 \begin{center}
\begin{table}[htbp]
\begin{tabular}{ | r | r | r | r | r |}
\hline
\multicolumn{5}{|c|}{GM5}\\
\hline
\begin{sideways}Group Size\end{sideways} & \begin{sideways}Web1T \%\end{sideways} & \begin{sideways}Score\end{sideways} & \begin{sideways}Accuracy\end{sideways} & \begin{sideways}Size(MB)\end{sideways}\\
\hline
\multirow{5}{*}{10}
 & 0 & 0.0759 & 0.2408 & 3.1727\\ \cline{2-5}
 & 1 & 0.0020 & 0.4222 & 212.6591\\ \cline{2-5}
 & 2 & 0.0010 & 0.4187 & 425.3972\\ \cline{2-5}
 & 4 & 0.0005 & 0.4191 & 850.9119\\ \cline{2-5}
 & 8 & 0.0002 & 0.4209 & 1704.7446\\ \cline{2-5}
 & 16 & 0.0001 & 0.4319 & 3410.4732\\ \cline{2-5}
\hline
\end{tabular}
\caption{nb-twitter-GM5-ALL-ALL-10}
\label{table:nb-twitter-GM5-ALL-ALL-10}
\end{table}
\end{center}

===

» REQUIREMENT: Each line of the material must be restated exactly.

» RESPONSE BOX:
 \begin{center}
\begin{table}[htbp]
\begin{tabular}{ | r | r | r | r | r |}
\hline
\multicolumn{5}{|c|}{GM5}\\
\hline
\begin{sideways}Group Size\end{sideways} & \begin{sideways}Web1T \%\end{sideways} & \begin{sideways}Score\end{sideways} & \begin{sideways}Accuracy\end{sideways} & \begin{sideways}Size(MB)\end{sideways}\\
\hline
\multirow{5}{*}{10}
 & 0 & 0.0759 & 0.2408 & 3.1727\\ \cline{2-5}
 & 1 & 0.0020 & 0.4222 & 212.6591\\ \cline{2-5}
 & 2 & 0.0010 & 0.4187 & 425.3972\\ \cline{2-5}
 & 4 & 0.0005 & 0.4191 & 850.9119\\ \cline{2-5}
 & 8 & 0.0002 & 0.4209 & 1704.7446\\ \cline{2-5}
 & 16 & 0.0001 & 0.4319 & 3410.4732\\ \cline{2-5}
\hline
\end{tabular}
\caption{nb-twitter-GM5-ALL-ALL-10}
\label{table:nb-twitter-GM5-ALL-ALL-10}
\end{table}
\end{center}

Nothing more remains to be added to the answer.